Análisis de viabilidad del recurso de casaación

Un análisis de viabilidad del recurso de casación no puede limitarse a afirmar que existen argumentos para recurrir o que la sentencia parece jurídicamente incorrecta. Debe ofrecer una valoración completa, objetiva y documentada sobre la posibilidad de que el recurso sea admisible, la solidez de sus motivos, los riesgos económicos y la utilidad real de acudir al Tribunal Supremo.

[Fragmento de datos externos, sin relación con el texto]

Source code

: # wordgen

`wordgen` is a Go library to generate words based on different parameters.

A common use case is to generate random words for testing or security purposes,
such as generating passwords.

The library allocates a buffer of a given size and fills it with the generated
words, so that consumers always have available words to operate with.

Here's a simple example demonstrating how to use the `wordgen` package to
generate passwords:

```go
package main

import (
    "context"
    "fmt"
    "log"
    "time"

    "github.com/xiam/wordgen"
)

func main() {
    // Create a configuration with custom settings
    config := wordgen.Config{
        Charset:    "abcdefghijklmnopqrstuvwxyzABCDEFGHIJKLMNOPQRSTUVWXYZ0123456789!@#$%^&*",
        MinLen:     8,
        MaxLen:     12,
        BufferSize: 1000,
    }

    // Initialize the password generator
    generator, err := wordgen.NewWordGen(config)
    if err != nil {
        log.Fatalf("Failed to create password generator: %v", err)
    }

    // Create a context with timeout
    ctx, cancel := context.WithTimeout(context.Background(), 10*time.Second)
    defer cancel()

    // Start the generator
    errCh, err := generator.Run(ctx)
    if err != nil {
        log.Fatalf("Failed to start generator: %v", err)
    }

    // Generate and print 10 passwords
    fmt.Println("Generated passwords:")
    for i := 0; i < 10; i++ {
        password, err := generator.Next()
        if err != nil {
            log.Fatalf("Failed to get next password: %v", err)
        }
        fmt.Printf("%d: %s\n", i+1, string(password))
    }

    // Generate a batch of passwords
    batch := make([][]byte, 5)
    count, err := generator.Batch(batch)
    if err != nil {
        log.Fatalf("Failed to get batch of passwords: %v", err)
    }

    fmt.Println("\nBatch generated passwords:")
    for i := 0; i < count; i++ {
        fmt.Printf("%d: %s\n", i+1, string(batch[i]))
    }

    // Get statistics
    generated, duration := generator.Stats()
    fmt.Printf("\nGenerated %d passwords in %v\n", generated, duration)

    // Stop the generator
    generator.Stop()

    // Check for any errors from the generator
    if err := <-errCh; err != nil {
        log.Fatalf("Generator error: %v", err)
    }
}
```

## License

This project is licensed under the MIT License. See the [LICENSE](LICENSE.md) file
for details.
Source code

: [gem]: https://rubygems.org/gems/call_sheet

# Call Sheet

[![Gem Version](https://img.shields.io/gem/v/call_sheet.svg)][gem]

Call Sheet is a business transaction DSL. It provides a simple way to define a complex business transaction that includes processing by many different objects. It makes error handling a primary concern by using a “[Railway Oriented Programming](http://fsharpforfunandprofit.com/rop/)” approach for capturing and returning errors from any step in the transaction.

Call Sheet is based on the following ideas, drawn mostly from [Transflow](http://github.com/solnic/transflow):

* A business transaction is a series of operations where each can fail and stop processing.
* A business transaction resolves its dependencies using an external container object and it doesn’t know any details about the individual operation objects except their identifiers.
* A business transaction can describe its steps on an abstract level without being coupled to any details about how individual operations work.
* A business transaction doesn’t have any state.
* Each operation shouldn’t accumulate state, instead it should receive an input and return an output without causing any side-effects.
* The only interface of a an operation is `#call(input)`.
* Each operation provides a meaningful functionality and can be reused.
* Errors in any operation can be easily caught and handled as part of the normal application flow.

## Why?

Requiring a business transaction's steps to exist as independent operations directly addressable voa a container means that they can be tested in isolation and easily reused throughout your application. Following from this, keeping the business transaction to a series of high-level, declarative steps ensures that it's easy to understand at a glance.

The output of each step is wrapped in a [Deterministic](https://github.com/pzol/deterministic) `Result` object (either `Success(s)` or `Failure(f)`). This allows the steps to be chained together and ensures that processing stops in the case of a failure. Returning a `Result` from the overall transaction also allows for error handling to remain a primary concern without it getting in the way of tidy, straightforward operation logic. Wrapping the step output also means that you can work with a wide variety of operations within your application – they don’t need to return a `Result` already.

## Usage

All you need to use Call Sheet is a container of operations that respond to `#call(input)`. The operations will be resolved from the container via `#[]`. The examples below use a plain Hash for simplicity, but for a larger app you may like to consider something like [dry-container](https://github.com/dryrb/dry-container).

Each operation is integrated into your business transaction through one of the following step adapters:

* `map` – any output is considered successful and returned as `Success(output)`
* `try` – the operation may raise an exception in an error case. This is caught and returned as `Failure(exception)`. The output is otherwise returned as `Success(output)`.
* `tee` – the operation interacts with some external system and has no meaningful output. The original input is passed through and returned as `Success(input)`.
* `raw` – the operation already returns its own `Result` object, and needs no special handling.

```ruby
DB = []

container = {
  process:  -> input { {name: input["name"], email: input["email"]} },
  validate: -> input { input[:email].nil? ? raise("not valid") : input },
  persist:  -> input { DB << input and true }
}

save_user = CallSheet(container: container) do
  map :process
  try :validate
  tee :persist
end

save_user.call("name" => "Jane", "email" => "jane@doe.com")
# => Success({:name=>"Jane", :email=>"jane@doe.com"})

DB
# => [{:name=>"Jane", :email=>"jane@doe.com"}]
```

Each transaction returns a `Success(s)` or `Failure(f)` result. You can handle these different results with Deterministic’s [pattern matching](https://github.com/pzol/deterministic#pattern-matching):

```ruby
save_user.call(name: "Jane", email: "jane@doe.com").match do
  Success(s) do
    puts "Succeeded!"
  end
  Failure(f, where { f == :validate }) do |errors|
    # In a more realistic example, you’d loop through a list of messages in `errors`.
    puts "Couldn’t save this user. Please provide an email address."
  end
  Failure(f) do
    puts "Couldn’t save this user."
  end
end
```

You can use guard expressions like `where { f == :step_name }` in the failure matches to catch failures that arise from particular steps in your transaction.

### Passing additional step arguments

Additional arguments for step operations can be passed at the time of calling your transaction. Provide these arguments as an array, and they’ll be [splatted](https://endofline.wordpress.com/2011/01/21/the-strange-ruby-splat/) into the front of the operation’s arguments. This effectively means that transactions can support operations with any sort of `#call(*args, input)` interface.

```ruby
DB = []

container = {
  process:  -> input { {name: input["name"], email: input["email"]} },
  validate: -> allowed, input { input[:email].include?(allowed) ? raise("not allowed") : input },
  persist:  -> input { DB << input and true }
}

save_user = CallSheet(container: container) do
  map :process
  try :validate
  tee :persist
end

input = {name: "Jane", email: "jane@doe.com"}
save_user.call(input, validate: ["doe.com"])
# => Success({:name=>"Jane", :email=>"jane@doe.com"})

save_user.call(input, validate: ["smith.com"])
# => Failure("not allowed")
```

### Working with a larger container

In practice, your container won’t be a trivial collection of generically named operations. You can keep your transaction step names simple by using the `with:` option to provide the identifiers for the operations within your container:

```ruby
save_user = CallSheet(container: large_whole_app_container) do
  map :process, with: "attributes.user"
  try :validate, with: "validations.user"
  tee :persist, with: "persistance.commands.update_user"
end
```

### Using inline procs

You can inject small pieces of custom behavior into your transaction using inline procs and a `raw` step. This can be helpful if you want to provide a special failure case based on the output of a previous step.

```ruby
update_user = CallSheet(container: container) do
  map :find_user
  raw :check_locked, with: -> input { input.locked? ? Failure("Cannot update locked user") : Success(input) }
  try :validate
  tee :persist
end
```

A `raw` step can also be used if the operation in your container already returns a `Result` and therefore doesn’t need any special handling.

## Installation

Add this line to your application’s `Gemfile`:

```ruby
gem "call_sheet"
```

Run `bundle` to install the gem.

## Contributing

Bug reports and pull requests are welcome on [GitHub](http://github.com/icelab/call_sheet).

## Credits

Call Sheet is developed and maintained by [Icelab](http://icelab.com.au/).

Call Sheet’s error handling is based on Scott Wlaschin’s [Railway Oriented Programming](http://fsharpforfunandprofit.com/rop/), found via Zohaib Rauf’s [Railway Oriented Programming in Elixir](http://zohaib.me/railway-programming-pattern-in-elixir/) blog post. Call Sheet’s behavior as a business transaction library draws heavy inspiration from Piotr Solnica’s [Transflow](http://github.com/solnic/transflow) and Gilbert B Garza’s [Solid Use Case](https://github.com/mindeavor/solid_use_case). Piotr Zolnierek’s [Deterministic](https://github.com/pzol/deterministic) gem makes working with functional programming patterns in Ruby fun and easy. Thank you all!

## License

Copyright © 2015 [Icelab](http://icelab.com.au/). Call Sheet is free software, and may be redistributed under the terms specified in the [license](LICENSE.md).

La casación civil es una vía extraordinaria. No permite repetir íntegramente el debate de las instancias anteriores ni solicitar una nueva valoración general de los hechos y de la prueba. Tras la reforma introducida por el Real Decreto-ley 5/2023, el acceso a la casación se articula, con carácter general, alrededor de la existencia de interés casacional y del cumplimiento de exigencias procesales y formales especialmente estrictas.

Por eso, el estudio debe responder a una pregunta más precisa que «¿tenemos razón?». Debe determinar si existe una cuestión jurídica susceptible de ser examinada por el Tribunal Supremo y si puede plantearse de manera técnicamente admisible.

Una conclusión clara antes de entrar en los argumentos

Un buen análisis debe comenzar con una conclusión ejecutiva que permita al cliente comprender rápidamente la situación.

Esta conclusión puede considerar el recurso:

  • Viable.
  • Viable con reservas.
  • De viabilidad reducida.
  • No recomendable.

La respuesta no debe presentarse como una garantía de admisión o de éxito. Debe explicar de forma razonada cuáles son los factores que sostienen la recomendación y qué elementos pueden provocar la inadmisión o desestimación del recurso.

También es conveniente diferenciar tres cuestiones que no siempre coinciden:

  1. Que exista un posible error jurídico en la sentencia.
  2. Que ese error permita formular un motivo de casación.
  3. Que el recurso presente interés casacional suficiente para superar el trámite de admisión.

Una sentencia puede contener una interpretación discutible y, aun así, no ofrecer una vía casacional razonablemente defendible.

La primera comprobación: si la resolución puede recurrirse

El análisis debe identificar con precisión la resolución que pretende impugnarse, el órgano que la ha dictado y el procedimiento del que procede.

No basta con que exista una sentencia desfavorable de segunda instancia. Debe comprobarse que se trata de una resolución susceptible de recurso conforme a la regulación aplicable y que la parte que pretende recurrir tiene legitimación y un gravamen efectivo.

Esta primera revisión debe incluir:

  • La naturaleza de la resolución.
  • El órgano judicial que la dictó.
  • La materia objeto del procedimiento.
  • La posición procesal de quien pretende recurrir.
  • La existencia de un perjuicio derivado del fallo.
  • El régimen jurídico aplicable al recurso.
  • La posible concurrencia de normas especiales.

Si la resolución no es recurrible, cualquier análisis posterior sobre jurisprudencia o interés casacional pierde utilidad práctica.

La fecha de notificación y el plazo disponible

La viabilidad procesal depende también de que el recurso pueda prepararse dentro de plazo.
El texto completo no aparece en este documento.